Proposal: Secure, Compliant, Zero-Latency Logging for Model Gateway
Secure, Compliant, Zero-Latency Logging for Model Gateway
Depends on outcome of this discussion https://gitlab.com/gitlab-org/modelops/applied-ml/code-suggestions/ai-assist/-/issues/357#note_1759867401
Problems to solve
- We want to log prompts and outputs in the model-gateway (ai-gateway) FastAPI webapp
- We don't want to log secrets, keys, PII and other sensitive data
- We don't want to introduce latency when redacting sensitive data from logs
- Destination = Kibana production
Related Issues and MRs
- https://gitlab.com/gitlab-org/modelops/applied-ml/code-suggestions/ai-assist/-/issues/357
- !519 (closed) (Closed, not to be merged)
Proposal
- Use FastAPIs Background Tasks to write logs after response has been returned, thus zero-to-negligible impact on latency
- https://fastapi.tiangolo.com/tutorial/background-tasks/
- Use middlewares to inject the logger background tasks on all routes: https://fastapi.tiangolo.com/advanced/middleware/
- Are there any exceptions? i.e. Any routes we do not want logged?
- Implement the logger background task which sanitizes and redact secrets, PII etc. from logs before publishing on Kibana
- Try out major Python libraries and measure efficacy:
- Compile significant test dataset to verify solution
- Seek advise from legal/compliance teams to verify solution
Guiding Principles
- Leverage the ecosystem
- Use mechanisms offered by FastAPI (ai-gateway is a FastAPI app after all) such as middlewares, background tasks etc.
- Use redaction libraries available in Python
- Redacting secrets and PII is a -solved- problem on Python
- Apart from handling rare edge-cases, there is very little need to re-invent the wheel
- Transparent tests and results
- Write comprehensive, near-real-world tests
- Publish for internal approvals (legal, compliance etc.)

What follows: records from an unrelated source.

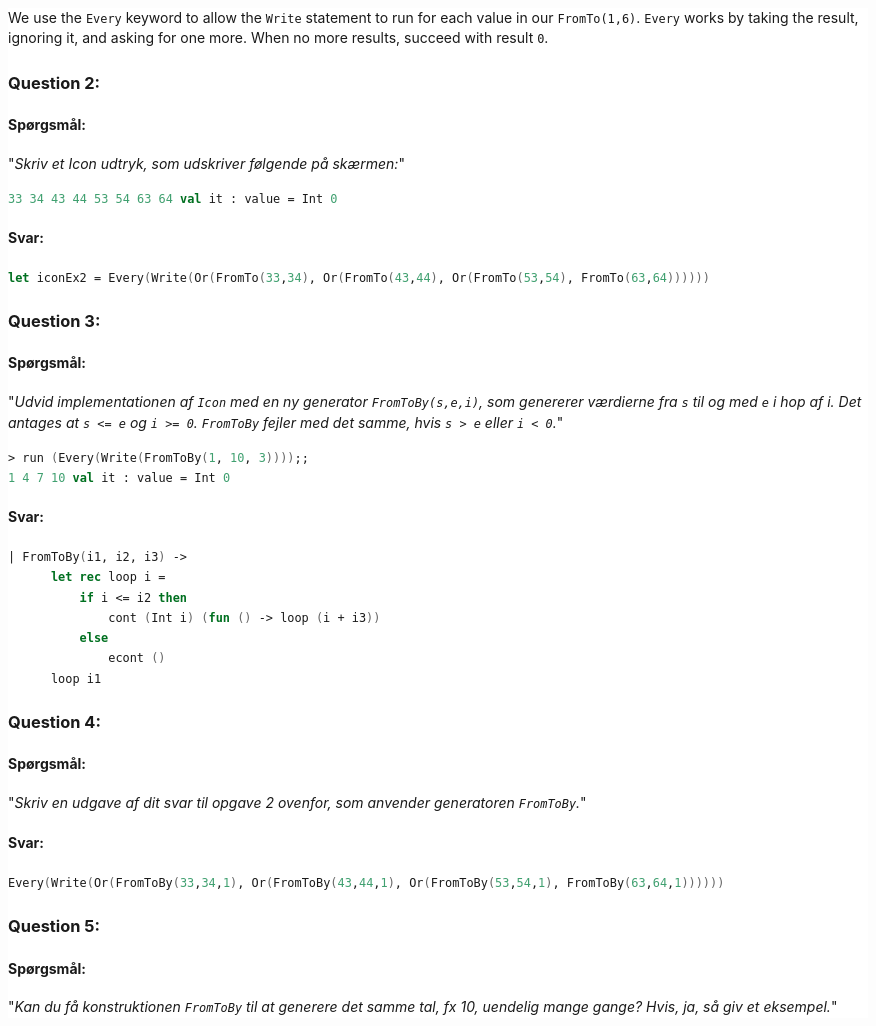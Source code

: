 We use the `Every` keyword to allow the `Write` statement to run for each value in our `FromTo(1,6)`. `Every` works by taking the result, ignoring it, and asking for one more. When no more results, succeed with result `0`.

### Question 2:
#### Spørgsmål:
"_Skriv et Icon udtryk, som udskriver følgende på skærmen:_"

```fsharp
33 34 43 44 53 54 63 64 val it : value = Int 0
```

#### Svar:

```fsharp
let iconEx2 = Every(Write(Or(FromTo(33,34), Or(FromTo(43,44), Or(FromTo(53,54), FromTo(63,64))))))
```


### Question 3:
#### Spørgsmål:
"_Udvid implementationen af `Icon` med en ny generator `FromToBy(s,e,i)`, som genererer værdierne fra `s` til og med `e` i hop af i. Det antages at `s <= e` og `i >= 0`. `FromToBy` fejler med det samme, hvis `s > e` eller `i < 0`._"

```fsharp
> run (Every(Write(FromToBy(1, 10, 3))));;
1 4 7 10 val it : value = Int 0
```

#### Svar:
```fsharp
| FromToBy(i1, i2, i3) ->
      let rec loop i = 
          if i <= i2 then 
              cont (Int i) (fun () -> loop (i + i3))
          else 
              econt ()
      loop i1
```

### Question 4:
#### Spørgsmål:
"_Skriv en udgave af dit svar til opgave 2 ovenfor, som anvender generatoren `FromToBy`._"

#### Svar:
```fsharp
Every(Write(Or(FromToBy(33,34,1), Or(FromToBy(43,44,1), Or(FromToBy(53,54,1), FromToBy(63,64,1))))))
```

### Question 5:
#### Spørgsmål:
"_Kan du få konstruktionen `FromToBy` til at generere det samme tal, fx 10, uendelig mange gange? Hvis, ja, så giv et eksempel._"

- Publish externally for trust + transparency
Where and what to patch and test
- FastAPI middleware access logger
- https://gitlab.com/gitlab-org/modelops/applied-ml/code-suggestions/ai-assist/-/blob/main/ai_gateway/api/middleware.py?ref_type=heads#L153
- https://gitlab.com/gitlab-org/modelops/applied-ml/code-suggestions/ai-assist/-/blob/main/ai_gateway/structured_logging.py?ref_type=heads#L45
- https://gitlab.com/gitlab-org/modelops/applied-ml/code-suggestions/ai-assist/-/blob/main/ai_gateway/app.py?ref_type=heads#L39
- API V2 snowplow events tracker
- API V3 structured logging
Next steps
- Compile comprehensive data set of near-real-world test data
- Create redactors using various libraries and combination of libraries
- Test and review test results, identify best redactors
- Introduce logger as background task on handpicked endpoints / routes
- Test for latency impact
- Introduce logger as background tasks on all endpoints using middleware
- Test, measure latency, release
Edited by Sri Rang